When the producers from the CBS show “On The Road With Steve Hartman” contacted me last October saying they wanted to do a story on Kindness Activist, they requested that I come up with a good kind act that they could follow me on and film. My partner David and I thought long and hard about what that might be, and he came up with a terrific one – go to a laundromat and pay for strangers’ laundry! I LOVED it, the producers didn’t, and so it didn’t get done for the tv story.
But I have been thinking about it for the last 4 months and last night we finally made it happen! We stocked up on dryer sheets and Tide detergent pods and hit the local laundromat!
Here’s how it went down:
Clean Clothes of Kindness Video
Like I said in the video,
we will be back and do it again! We
learned a few lessons that we will definitely apply next time:
1.
It is better if
David approaches males and asks if we can pay.
Accepting help (especially in the form of money) from a female is
difficult for many men.
2.
We will try at a
different time of day when there might be more people.
3.
We will introduce
ourselves to the laundromat worker when we go in, so she/he doesn’t suspect us of
doing something weird like selling Tide Pods 😊 (No, maam, seriously, we are just GIVING them to
people and paying for laundry tonight!)
4.
We might bring a
friend with us who speaks Spanish. Many of
the people there were Spanish speakers and they might have accepted the gift
more rapidly if it had been explained in their native language.
My favorite people that we helped were a young Hispanic couple. Once we got past the language barrier, they smiled and allowed us to pay. But their smiles grew bigger and BIGGER when they watched us pay for OTHERS. They understood that the act was simply of kindness, not of pity. It was an act of sharing with the world, and as they watched others also share, they knew they were part of a little club. It was lovely.

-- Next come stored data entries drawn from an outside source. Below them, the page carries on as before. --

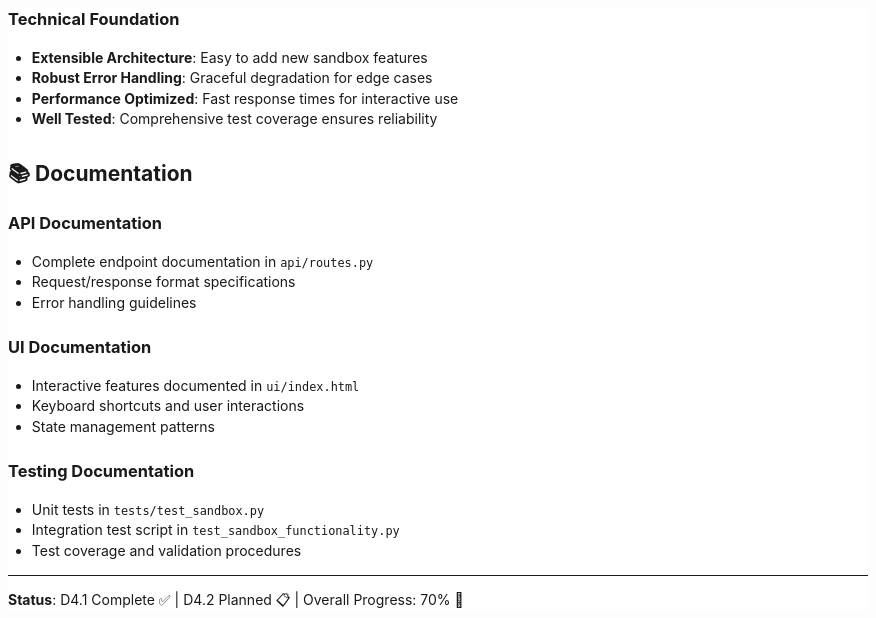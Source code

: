 ### **Technical Foundation**
- **Extensible Architecture**: Easy to add new sandbox features
- **Robust Error Handling**: Graceful degradation for edge cases
- **Performance Optimized**: Fast response times for interactive use
- **Well Tested**: Comprehensive test coverage ensures reliability

## 📚 **Documentation**

### **API Documentation**
- Complete endpoint documentation in `api/routes.py`
- Request/response format specifications
- Error handling guidelines

### **UI Documentation**
- Interactive features documented in `ui/index.html`
- Keyboard shortcuts and user interactions
- State management patterns

### **Testing Documentation**
- Unit tests in `tests/test_sandbox.py`
- Integration test script in `test_sandbox_functionality.py`
- Test coverage and validation procedures

---

**Status**: D4.1 Complete ✅ | D4.2 Planned 📋 | Overall Progress: 70% 🚧 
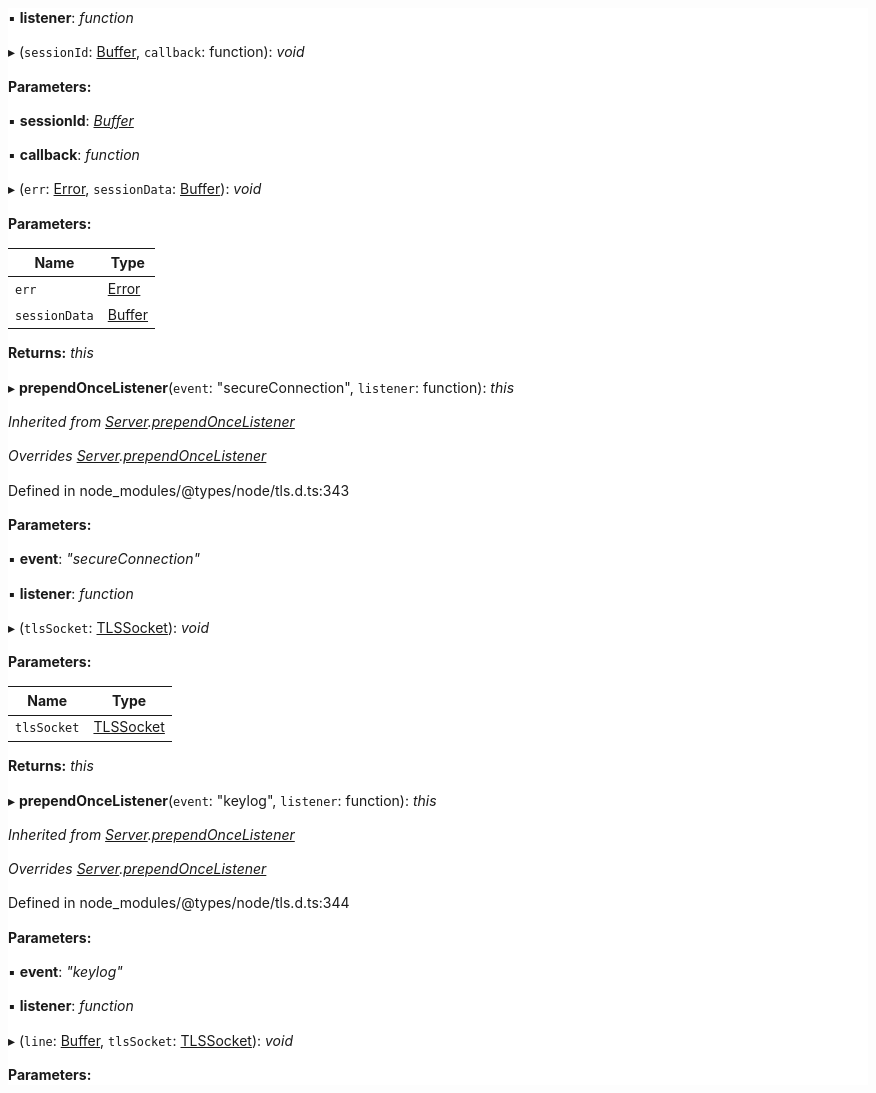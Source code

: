 ▪ **listener**: *function*

▸ (`sessionId`: [Buffer](buffer.md), `callback`: function): *void*

**Parameters:**

▪ **sessionId**: *[Buffer](buffer.md)*

▪ **callback**: *function*

▸ (`err`: [Error](../interfaces/error.md), `sessionData`: [Buffer](buffer.md)): *void*

**Parameters:**

Name | Type |
------ | ------ |
`err` | [Error](../interfaces/error.md) |
`sessionData` | [Buffer](buffer.md) |

**Returns:** *this*

▸ **prependOnceListener**(`event`: "secureConnection", `listener`: function): *this*

*Inherited from [Server](_https_.server.md).[prependOnceListener](_https_.server.md#prependoncelistener)*

*Overrides [Server](_http_.server.md).[prependOnceListener](_http_.server.md#prependoncelistener)*

Defined in node_modules/@types/node/tls.d.ts:343

**Parameters:**

▪ **event**: *"secureConnection"*

▪ **listener**: *function*

▸ (`tlsSocket`: [TLSSocket](_tls_.tlssocket.md)): *void*

**Parameters:**

Name | Type |
------ | ------ |
`tlsSocket` | [TLSSocket](_tls_.tlssocket.md) |

**Returns:** *this*

▸ **prependOnceListener**(`event`: "keylog", `listener`: function): *this*

*Inherited from [Server](_https_.server.md).[prependOnceListener](_https_.server.md#prependoncelistener)*

*Overrides [Server](_http_.server.md).[prependOnceListener](_http_.server.md#prependoncelistener)*

Defined in node_modules/@types/node/tls.d.ts:344

**Parameters:**

▪ **event**: *"keylog"*

▪ **listener**: *function*

▸ (`line`: [Buffer](buffer.md), `tlsSocket`: [TLSSocket](_tls_.tlssocket.md)): *void*

**Parameters:**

This kind act reminded again how privileged I am to have a washer and dryer right in my home. To be able to go to my basement and throw in a load of laundry at any time of the night or day… To not have to haul huge, heavy bags of laundry out in the cold… To be able to savor folding the soft, warm towels instead of hurry to get it done and go back home…
I am excited to do this act of kindness again. We have lots of laundry soap and dryer sheets left, all we need to do is make time and open our hearts.
Kindness Activist funds spent: $24.99 on supplies, $32.75 on quarters in washers and dryers.
P.S. – I used a word in the video that I am working hard to rid my vocabulary of, “crazy”. I said, “I hope people do not think we are crazy”. I am sorry. Please do as I say and not as I did in this video and work hard to eliminate that word from your vocabulary.
P.P.S. – I also mistakenly referred to CBS as NBC in the video… My bad. Sorry Steve!